WORK INSTRUCTIONS: If a line in the entries contains the word "Alonzo", list it.

DATA UNDER STUDY:
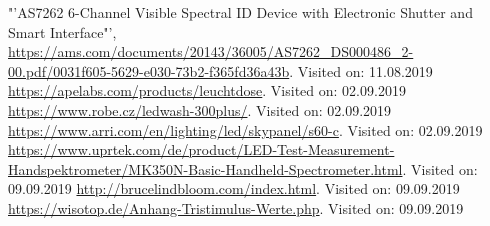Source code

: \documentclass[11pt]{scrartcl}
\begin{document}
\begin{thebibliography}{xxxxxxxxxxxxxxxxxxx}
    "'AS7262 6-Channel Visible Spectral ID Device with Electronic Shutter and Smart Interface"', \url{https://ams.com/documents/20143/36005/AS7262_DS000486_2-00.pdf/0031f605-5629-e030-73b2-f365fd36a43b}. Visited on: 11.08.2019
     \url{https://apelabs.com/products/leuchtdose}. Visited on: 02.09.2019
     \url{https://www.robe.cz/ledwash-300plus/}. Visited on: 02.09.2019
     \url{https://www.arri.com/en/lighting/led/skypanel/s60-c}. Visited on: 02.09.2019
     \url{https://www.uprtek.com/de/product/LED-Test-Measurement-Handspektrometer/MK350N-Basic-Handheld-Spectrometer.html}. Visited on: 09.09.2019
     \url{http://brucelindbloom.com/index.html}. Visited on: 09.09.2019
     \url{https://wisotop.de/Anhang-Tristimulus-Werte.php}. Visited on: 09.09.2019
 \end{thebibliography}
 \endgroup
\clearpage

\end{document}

--

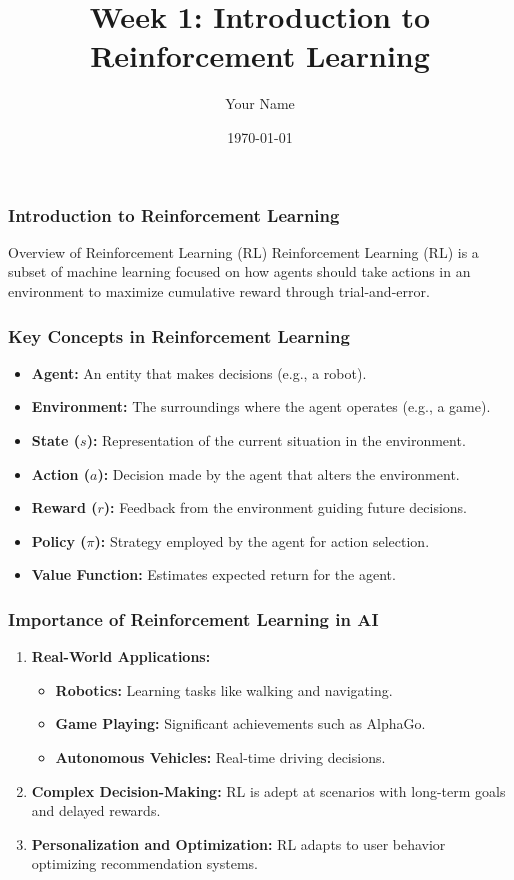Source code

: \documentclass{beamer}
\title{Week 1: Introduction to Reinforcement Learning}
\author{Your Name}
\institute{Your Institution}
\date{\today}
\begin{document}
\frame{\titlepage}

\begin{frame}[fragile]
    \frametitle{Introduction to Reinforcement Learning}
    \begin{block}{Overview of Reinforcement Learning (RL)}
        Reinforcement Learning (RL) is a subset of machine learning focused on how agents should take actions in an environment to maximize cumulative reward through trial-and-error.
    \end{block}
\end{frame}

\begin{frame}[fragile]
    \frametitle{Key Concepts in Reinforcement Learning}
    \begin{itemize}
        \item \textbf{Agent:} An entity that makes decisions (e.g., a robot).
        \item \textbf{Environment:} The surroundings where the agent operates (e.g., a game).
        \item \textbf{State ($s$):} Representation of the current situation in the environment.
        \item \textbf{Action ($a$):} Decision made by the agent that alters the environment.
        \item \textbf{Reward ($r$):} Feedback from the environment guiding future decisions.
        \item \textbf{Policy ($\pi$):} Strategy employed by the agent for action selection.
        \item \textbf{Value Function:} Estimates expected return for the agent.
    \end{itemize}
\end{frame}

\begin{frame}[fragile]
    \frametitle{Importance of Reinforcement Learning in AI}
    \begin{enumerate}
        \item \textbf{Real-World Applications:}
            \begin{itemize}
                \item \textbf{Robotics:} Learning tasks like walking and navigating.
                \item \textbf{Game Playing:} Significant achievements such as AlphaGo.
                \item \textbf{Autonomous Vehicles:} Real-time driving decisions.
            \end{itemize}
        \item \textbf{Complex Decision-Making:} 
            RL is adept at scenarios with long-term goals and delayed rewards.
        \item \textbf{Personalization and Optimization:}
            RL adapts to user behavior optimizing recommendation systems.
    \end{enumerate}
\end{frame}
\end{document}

==

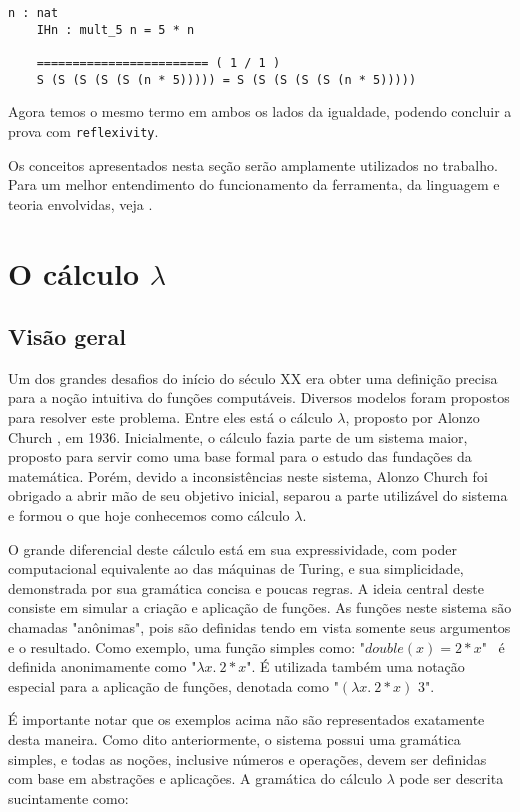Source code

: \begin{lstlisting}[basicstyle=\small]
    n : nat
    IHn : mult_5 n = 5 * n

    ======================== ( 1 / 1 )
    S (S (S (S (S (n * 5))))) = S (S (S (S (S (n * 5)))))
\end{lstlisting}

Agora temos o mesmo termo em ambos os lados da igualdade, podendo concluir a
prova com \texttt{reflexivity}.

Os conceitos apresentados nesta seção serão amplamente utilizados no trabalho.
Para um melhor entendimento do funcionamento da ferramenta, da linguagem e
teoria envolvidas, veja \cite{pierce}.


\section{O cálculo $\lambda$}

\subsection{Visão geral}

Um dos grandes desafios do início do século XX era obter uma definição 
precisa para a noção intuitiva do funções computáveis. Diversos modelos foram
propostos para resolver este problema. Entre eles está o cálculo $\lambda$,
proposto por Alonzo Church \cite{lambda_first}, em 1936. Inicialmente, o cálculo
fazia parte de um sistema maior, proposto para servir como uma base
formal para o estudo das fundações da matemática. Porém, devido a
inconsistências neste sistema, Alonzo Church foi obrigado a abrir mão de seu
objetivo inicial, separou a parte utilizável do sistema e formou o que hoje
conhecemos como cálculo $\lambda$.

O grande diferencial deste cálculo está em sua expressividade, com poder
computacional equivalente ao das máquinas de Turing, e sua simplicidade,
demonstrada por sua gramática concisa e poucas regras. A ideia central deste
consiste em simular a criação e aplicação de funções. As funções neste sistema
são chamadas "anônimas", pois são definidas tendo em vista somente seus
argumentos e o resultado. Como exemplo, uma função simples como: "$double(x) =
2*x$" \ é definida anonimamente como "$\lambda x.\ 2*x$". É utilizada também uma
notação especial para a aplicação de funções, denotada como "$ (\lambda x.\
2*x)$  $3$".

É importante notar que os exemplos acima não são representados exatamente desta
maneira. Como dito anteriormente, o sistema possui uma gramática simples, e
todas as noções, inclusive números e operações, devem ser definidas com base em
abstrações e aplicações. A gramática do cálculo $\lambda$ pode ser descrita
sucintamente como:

SOLUTION:
proposto por Alonzo Church \cite{lambda_first}, em 1936. Inicialmente, o cálculo
inconsistências neste sistema, Alonzo Church foi obrigado a abrir mão de seu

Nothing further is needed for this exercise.